Brainly, Inc.
- Company type: Private
- Website type: Educational technology
- Available in: Hindi, English, Spanish, Portuguese (BR), French, Filipino (Tagalog), Turkish, Romanian, Russian, Polish, Italian, Indonesian, Ukrainian
- Founded: September 2009; 17 years ago
- Headquarters: New York City, United States Kraków, Poland
- Area served: United States, India, Poland, Brazil, Indonesia, Latin America, Spain, Portugal, France, Romania, Ukraine, Philippines
- Creators: Michał Borkowski Tomasz Kraus Łukasz Haluch
- Key people: Michał Borkowski (President of the Management Board)
- Industry: Education
- Website: https://brainly.com/ https://brainly.pl/
- Users: 15 million daily active users (2024)

= Brainly =

Educational technology company

Brainly is an education technology company founded in Kraków, Poland and headquartered in New York City.

== History==

The company was founded in 2009 in Poland by Michał Borkowski (the current chief executive officer), Tomasz Kraus, and Łukasz Haluch. Initially starting as a peer-to-peer platform where students can ask questions and answer them for other students, Brainly has since repositioned as an AI-based learning platform for homework help, test prep, and tutoring.

In January 2011, the company founded Znanija.com, a Russian language version of the platform.

In June 2016, Brainly acquired the US-based OpenStudy.

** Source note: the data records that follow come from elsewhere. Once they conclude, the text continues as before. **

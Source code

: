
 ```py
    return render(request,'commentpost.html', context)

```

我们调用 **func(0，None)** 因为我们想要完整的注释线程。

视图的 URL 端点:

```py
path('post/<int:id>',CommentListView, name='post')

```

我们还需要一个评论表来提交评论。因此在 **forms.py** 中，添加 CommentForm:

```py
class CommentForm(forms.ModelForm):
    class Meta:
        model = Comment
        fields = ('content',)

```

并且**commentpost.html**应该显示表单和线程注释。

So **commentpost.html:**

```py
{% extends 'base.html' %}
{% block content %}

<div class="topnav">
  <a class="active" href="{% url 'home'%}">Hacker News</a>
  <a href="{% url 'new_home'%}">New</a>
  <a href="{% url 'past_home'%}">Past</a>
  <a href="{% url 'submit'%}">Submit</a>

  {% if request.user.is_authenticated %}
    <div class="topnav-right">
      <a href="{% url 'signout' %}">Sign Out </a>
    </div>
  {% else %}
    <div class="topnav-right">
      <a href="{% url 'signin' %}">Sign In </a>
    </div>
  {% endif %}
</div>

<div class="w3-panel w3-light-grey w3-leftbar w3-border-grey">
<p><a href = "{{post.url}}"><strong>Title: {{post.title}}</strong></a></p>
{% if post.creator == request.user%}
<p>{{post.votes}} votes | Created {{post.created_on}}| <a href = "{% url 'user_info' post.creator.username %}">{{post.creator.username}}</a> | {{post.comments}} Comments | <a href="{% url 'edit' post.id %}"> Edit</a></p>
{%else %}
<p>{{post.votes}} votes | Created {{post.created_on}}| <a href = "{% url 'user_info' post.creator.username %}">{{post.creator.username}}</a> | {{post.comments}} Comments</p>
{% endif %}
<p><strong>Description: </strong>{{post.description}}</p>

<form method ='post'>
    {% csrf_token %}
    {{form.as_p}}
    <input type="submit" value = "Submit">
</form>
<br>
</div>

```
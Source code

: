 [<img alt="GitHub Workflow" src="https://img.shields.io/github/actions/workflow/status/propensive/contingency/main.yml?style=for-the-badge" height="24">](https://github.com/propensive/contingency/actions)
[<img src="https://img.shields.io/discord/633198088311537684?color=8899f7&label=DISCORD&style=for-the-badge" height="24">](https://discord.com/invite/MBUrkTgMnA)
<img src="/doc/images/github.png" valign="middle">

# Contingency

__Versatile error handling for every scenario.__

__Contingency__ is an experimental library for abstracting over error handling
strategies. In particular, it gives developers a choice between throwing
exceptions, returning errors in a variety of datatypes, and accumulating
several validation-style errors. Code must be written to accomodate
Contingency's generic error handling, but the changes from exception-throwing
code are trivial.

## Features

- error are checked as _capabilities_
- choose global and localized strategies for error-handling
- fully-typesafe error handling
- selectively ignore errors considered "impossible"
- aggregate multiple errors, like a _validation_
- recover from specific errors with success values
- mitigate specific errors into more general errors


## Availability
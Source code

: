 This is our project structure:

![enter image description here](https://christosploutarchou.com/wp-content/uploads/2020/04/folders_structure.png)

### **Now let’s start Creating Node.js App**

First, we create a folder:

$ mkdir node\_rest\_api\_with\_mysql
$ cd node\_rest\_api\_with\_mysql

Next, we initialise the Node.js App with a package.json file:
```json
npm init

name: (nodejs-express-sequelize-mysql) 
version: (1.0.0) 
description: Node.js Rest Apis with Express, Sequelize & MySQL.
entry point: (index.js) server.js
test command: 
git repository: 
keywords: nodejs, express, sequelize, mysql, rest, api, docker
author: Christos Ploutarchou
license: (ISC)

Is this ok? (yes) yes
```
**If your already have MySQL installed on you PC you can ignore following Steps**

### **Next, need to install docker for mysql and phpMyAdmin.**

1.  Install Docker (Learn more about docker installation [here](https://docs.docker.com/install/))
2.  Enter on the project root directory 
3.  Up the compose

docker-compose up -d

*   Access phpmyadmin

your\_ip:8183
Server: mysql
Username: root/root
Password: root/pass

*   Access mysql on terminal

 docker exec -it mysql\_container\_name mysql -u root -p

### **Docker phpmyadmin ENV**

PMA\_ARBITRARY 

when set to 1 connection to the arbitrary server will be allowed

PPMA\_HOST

In January 2018, Brainly announced the acquisition of the video education start-up Bask to incorporate video features into its platform.

In 2020, the company saw a significant increase in its number of users, attributed to the global COVID-19 pandemic, from 150 million in 2019 to approximately 350 million in 2020.

In 2020, numerous users on the Art of Problem Solving website found that Brainly had compromised the integrity of the American Mathematics Competitions after posting the questions on its website along with the correct answers. This led to Brainly updating its honor code.

As of 2020, the company had raised approximately $150 million in funding from investors.

In 2023, Brainly implemented artificial intelligence (AI) features for the platform.

In 2024, Brainly released Test Prep, a tool that generates practice questions for exams.

In 2025, Brainly evolved from a community-led platform into a comprehensive AI Learning Companion, introducing agentic AI support for homework help, tutoring, test preparation, and active classroom participation in the US. Other countries remained community-led.

==Criticism==
ToS;DR (Terms of Service; Didn't Read), a project which analyzes terms of services (ToS) and privacy policies of websites, ranks Brainly at grade D.